Curing Heart Disease with Big Data: A Handheld Device to Save Your Life

A conversation with Nassir Marrouche, Executive Director, CARMA, University of Utah; A conversation with Karim Marrouche, Co-Founder and President, Cardiac Designs

Nassir has been researching arrhythmias and heart disease for 24 years. 15-20% of people have heart problems and don’t know about it and runners and those in very good physical condition can actually be at higher risk of arrhythmias. The current protocol is reactionary to problems that have already manifested, but imagine if we could detect this ahead of time.

Ideally, we should have regular EKGs and be tracking changes in our heart rates.

Larry Smarr's EKG being measured live on-stage using Cardiac Designs daily monitor.

Larry Smarr’s EKG being measured live on-stage using Cardiac Designs daily monitor.

Karim, Nassir’s brother, has developed a $99 iPhone case with two thumb-sized sensors that wirelessly transmits EKGs to an iPhone. The report can be sent to your doctor. The idea is to monitor your heart on a daily basis. In 5-10 years time, this will be standard.
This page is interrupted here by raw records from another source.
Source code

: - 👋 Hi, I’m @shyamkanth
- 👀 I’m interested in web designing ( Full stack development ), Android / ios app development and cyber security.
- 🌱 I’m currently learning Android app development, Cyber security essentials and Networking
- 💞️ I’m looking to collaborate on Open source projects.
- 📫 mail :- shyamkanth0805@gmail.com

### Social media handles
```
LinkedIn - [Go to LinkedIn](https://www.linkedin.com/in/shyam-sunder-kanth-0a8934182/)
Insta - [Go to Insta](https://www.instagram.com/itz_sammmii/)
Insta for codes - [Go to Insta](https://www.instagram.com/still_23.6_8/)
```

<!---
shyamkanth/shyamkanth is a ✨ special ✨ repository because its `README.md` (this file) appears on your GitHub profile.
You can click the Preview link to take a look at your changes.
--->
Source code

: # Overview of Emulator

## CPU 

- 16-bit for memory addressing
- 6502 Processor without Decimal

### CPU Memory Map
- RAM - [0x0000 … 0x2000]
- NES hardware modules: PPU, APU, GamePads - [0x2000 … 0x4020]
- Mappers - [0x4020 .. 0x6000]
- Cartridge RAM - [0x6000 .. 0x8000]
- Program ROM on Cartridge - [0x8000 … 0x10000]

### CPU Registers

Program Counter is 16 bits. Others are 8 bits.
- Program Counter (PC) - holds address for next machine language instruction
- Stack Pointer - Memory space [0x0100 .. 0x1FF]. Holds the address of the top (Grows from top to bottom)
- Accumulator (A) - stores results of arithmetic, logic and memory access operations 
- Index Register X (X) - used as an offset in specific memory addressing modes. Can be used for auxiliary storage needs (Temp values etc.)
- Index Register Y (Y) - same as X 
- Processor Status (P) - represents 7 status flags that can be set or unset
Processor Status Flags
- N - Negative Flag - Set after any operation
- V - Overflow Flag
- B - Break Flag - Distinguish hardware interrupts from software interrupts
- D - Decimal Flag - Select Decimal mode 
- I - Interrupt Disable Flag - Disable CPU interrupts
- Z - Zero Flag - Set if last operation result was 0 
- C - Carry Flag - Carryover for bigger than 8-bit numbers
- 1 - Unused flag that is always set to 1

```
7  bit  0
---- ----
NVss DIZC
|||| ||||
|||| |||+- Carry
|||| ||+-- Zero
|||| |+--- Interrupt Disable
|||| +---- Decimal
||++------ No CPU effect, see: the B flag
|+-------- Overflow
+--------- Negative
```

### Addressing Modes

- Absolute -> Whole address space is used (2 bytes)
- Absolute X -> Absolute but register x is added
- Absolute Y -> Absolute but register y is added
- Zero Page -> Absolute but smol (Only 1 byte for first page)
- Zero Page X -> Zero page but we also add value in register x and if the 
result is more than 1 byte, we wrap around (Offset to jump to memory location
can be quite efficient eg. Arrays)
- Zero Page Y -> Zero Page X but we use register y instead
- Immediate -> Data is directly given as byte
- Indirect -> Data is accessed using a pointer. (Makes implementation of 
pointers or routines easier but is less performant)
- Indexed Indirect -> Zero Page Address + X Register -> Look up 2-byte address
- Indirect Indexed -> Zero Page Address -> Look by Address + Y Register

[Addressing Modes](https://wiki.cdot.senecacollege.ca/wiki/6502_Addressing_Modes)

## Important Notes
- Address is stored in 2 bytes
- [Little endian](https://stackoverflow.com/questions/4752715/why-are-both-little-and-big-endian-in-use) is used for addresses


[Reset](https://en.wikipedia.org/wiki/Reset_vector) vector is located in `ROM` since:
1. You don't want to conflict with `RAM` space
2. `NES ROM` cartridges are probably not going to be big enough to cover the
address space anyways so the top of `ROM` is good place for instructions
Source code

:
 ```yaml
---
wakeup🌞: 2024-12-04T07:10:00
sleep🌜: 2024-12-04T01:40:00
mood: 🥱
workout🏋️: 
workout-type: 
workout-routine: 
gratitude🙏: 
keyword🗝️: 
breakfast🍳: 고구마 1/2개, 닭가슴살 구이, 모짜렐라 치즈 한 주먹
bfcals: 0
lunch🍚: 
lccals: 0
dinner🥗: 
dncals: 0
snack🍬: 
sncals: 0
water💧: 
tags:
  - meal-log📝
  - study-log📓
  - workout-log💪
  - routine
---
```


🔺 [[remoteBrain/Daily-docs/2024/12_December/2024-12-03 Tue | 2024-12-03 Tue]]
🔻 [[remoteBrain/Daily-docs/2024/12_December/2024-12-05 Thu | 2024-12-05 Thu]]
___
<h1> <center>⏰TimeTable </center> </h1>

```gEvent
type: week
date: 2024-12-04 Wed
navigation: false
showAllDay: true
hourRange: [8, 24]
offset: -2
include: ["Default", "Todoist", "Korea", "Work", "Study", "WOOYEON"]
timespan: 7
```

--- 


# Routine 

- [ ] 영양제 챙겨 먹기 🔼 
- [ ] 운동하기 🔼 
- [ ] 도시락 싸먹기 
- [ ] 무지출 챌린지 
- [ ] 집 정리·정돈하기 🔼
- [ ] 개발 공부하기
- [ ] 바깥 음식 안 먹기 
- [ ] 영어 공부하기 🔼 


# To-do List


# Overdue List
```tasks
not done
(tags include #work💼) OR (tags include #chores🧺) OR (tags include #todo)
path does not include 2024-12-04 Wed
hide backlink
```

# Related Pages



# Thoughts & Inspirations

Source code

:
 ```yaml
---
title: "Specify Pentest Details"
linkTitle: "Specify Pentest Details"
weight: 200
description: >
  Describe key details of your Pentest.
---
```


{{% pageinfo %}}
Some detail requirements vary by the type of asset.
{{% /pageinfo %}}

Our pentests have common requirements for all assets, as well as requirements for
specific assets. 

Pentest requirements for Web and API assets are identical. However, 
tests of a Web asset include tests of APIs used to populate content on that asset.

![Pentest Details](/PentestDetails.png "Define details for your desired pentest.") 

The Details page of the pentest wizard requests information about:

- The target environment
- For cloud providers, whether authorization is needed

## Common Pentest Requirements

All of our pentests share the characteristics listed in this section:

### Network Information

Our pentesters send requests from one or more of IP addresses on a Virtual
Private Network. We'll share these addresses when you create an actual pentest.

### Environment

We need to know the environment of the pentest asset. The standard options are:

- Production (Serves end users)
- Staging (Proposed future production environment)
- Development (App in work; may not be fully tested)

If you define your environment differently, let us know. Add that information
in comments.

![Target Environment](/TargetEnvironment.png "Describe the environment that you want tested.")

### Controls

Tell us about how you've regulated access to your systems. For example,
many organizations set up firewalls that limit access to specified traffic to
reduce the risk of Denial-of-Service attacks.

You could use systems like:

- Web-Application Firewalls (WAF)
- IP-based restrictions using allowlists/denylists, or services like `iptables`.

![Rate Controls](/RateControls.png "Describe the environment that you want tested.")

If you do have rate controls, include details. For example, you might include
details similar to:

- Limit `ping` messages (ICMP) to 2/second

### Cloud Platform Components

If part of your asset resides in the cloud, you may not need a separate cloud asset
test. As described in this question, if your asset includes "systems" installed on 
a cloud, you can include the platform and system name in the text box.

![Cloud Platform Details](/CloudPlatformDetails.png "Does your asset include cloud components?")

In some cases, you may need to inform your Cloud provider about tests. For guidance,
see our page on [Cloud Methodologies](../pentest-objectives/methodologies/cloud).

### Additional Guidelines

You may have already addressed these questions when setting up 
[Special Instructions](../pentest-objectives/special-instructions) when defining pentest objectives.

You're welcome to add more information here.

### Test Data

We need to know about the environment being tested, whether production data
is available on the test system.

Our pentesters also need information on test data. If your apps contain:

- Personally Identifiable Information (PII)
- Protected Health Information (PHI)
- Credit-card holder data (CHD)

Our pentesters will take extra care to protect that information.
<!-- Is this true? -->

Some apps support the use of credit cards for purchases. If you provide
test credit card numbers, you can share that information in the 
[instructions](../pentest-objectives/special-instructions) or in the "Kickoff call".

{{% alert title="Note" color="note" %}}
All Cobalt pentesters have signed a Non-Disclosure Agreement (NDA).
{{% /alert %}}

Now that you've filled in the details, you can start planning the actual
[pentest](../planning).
Commercially available starting Monday at ECGCheck.com.

This allows doctors to treat patients in real-time with blood thinners and ID unnecessary trips to the emergency room. Working on software to compare your data.

The pair are also starting a portal with Collaborate.org, Heart-o-gram.collaborate.org, to assemble a set of heart rate data that will allow them to ID patterns in patients with heart arrhythmias.